Charles Jay is running for president for the second time on the Personal Choice Party ticket, but picking up the Boston Tea Party (no joke) nomination this time around. His VP choice in 2004, porn star Marilyn Chambers, is way cooler than this year's VP nominee Thomas L. Knapp (who is simultaneously running for Congress in Missouri).
Alan Keyes is back in the presidential race, challenging Obama again (apparently he didn't learn from his 43-point defeat in the 2004 Illinois Senate race). He opposes abortion and likes values. He failed to get the Republican and Constitution Party nominations before settling for America's Independent Party, which he created. While some say, "Try, try again," Alan Keyes says, "Fail, fail again."
Gloria la Riva is running on the Party for Socialism and Liberation Platform. This is her eighth time running for office, all on Marxist platforms. Her Web site features cries like, "Build class unity against racism!" and "Environment: for a rational and planned economy." Plus her running mate Eugene Puryear is one of the dweebiest looking fellows ever.
Bradford Lyttle is running for the U.S. Pacifist Party, but they are on zero ballots thus far. They have cool buttons, though. I think the party name speaks for the platform.

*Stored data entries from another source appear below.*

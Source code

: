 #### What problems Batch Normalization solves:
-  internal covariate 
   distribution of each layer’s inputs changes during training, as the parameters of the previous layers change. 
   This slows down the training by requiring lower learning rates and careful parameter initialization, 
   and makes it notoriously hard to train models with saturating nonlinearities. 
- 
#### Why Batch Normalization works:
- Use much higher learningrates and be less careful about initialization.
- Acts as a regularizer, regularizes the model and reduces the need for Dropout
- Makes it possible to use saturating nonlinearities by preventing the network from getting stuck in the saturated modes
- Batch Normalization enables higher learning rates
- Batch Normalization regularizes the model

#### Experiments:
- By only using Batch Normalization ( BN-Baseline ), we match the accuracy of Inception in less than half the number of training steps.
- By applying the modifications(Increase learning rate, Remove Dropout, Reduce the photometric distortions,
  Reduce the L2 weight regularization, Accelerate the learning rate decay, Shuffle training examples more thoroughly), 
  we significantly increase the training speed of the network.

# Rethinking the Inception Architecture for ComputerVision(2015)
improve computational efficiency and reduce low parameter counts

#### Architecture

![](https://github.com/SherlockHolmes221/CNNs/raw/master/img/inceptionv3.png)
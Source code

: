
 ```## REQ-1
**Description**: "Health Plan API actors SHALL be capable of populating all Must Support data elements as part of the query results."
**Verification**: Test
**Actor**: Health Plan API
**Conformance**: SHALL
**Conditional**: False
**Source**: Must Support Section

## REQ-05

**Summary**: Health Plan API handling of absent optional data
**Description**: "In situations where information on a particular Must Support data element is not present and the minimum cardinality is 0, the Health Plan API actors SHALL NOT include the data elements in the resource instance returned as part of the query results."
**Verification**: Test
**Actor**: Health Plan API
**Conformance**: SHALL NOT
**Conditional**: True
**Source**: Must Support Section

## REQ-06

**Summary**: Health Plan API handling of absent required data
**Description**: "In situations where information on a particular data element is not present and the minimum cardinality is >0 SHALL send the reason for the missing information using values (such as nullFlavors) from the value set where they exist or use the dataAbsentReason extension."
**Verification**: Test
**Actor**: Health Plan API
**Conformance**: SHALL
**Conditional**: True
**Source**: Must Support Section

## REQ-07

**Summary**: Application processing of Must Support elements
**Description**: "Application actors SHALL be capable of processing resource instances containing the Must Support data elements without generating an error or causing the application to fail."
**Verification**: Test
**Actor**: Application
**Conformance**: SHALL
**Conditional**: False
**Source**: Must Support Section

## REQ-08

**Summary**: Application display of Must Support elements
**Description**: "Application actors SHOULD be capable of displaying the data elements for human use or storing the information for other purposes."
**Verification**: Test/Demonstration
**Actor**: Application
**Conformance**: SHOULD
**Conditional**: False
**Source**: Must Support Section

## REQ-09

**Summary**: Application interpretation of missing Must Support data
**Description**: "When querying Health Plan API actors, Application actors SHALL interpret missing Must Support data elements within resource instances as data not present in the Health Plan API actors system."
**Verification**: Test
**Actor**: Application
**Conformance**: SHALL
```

Cynthia McKinney has won the Green Party nomination, which means she's a Ralph Nader wannabe. She supports slave reparations, full employment (uh, who doesn't?) and freedom (a cornerstone of the Bush Administration).
Brian Moore of the Socialist Party seeks to establish a "radical democracy that puts people's lives under their own control." Moore is a former member of the Peace Corps which is so cooler than a community organizer (although Giuliani would still probably laugh).
Ah, so we come to Ralph Nader, another consistently losing candidate who refuses to give up. The former consumer advocate is a fervent environmentalist, which is probably to protect hisgnome brethren.
Tom Stevens founded the Objectivist Party Feb. 2, a party devoted to Ayn Rand. Now he is running for president on that party's ticket. Their Facebook group has 335 members now!
Last, but not (quite) least, Ted Weill is running for the Reform Party. No. 1 on the agenda is the Balanced Budget Amendment. No. 2 is a paper ballot because the butterfly ballots made Palm Beach County a Pat Buchanan (the 2000 Reform Nominee) stronghold.
Now you know all of the third party candidates so you can make an informed decision. Now you understand why they aren't major party candidates.